ENTRIES PROVIDED:
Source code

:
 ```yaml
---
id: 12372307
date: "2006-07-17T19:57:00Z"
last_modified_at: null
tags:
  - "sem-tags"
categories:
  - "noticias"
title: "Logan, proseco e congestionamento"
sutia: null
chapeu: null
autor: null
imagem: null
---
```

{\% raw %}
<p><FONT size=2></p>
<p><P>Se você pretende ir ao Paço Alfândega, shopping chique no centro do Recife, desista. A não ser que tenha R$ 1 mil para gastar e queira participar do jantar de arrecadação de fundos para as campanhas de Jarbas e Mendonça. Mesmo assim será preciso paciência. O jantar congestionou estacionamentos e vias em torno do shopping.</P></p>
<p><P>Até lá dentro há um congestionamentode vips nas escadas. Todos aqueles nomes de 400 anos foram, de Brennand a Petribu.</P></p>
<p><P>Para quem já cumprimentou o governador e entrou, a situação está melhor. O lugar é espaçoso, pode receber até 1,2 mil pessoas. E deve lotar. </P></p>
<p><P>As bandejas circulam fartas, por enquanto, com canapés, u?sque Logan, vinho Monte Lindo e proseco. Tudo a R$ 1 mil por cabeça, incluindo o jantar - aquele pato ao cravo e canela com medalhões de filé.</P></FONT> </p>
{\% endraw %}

WORK TO COMPLETE:
Whenever "Logan" shows up in a line of the listing, copy that whole line.

SOLUTION TO THIS PROBLEM:
title: "Logan, proseco e congestionamento"
<p><P>As bandejas circulam fartas, por enquanto, com canapés, u?sque Logan, vinho Monte Lindo e proseco. Tudo a R$ 1 mil por cabeça, incluindo o jantar - aquele pato ao cravo e canela com medalhões de filé.</P></FONT> </p>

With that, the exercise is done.